Introduction : une réforme qui n'attendra plus personne
Dans à peine quelques mois, le 1ᵉʳ septembre 2026, le PDF envoyé en pièce jointe d'un email cessera officiellement d'être une facture valable entre entreprises françaises. Toutes les entreprises assujetties à la TVA en France — TPE, PME, ETI ou grands groupes — devront être en capacité de recevoir leurs factures via une Plateforme Agréée (PA).
C'est dans ce contexte que vient de tomber une nouvelle structurante pour l'écosystème Odoo : Odoo est désormais inscrit sur la liste officielle des Plateformes Agréées immatriculées par la Direction Générale des Finances Publiques (DGFiP). Pour les milliers d'entreprises françaises qui utilisent l'ERP belge — et pour celles qui hésitent encore à franchir le pas — cette information change la donne.
En tant qu'intégrateur Odoo et Partenaire officiel depuis 2024, nous vous proposons un décryptage clair et didactique de ce qui se joue, et surtout de ce qu'il faut faire dès maintenant pour ne pas vous retrouver le bec dans l'eau à la rentrée 2026.
1. C'est quoi, au juste, une « facture électronique » ?
Première chose à bien comprendre : un PDF n'est pas une facture électronique au sens de la loi.

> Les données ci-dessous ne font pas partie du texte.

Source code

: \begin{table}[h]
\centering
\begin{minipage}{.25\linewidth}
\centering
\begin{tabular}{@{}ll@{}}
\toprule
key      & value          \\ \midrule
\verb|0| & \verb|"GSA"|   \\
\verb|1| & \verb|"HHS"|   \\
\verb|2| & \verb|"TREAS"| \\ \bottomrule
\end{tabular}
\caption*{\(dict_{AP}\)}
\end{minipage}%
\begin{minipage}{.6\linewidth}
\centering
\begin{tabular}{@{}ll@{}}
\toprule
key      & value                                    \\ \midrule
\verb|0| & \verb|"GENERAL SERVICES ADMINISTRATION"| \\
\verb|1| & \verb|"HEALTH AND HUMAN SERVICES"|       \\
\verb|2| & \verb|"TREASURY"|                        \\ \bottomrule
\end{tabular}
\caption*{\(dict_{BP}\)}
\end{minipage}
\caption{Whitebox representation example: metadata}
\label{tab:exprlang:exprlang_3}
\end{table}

Même s'il est envoyé par email, même s'il est signé numériquement, un simple PDF reste une « facture papier dématérialisée ». La loi française, alignée sur la directive européenne ViDA (VAT in the Digital Age), exige désormais un format structuré, c'est-à-dire lisible directement par les machines des deux côtés de la transaction.
Concrètement, une facture électronique conforme à la réforme prend l'un de ces trois formats :
- Factur-X : un format hybride, à la fois PDF lisible par l'humain ET fichier XML embarqué lisible par les logiciels. C'est le format le plus répandu en France, et celui qu'Odoo génère nativement depuis la version 12.
- UBL 2.1 : un format XML pur, très utilisé dans les échanges internationaux via le réseau Peppol.
- CII (Cross Industry Invoice) : autre standard XML international.
Tous ces formats respectent la norme européenne EN 16931, qui garantit l'interopérabilité entre les systèmes d'information de différents pays et de différents éditeurs.
L'autre brique de la réforme : l'e-reporting
À côté de l'e-invoicing (la facture électronique elle-même), la réforme impose également l'e-reporting : la transmission à l'administration fiscale de certaines données de transaction et de paiement. Cela concerne notamment :
- Les ventes B2C (à des particuliers).
- Les opérations à l'export et à l'intracommunautaire.
- Les encaissements pour les prestations de services.
Autrement dit : même si vous vendez majoritairement à des particuliers ou à l'international, vous êtes concerné par la réforme.
2. PA, PPF, Peppol : décryptage du nouveau vocabulaire
La réforme introduit tout un écosystème d'acteurs qu'il est essentiel de bien distinguer.
La Plateforme Agréée (PA)
Anciennement appelée PDP (Plateforme de Dématérialisation Partenaire), elle est désormais officiellement nommée PA(Plateforme Agréée) depuis 2025. Il s'agit d'un opérateur privé immatriculé par la DGFiP, qui joue le rôle d'intermédiaire obligatoire entre votre entreprise et l'État. Concrètement, votre PA :
- Émet et reçoit les factures électroniques en votre nom.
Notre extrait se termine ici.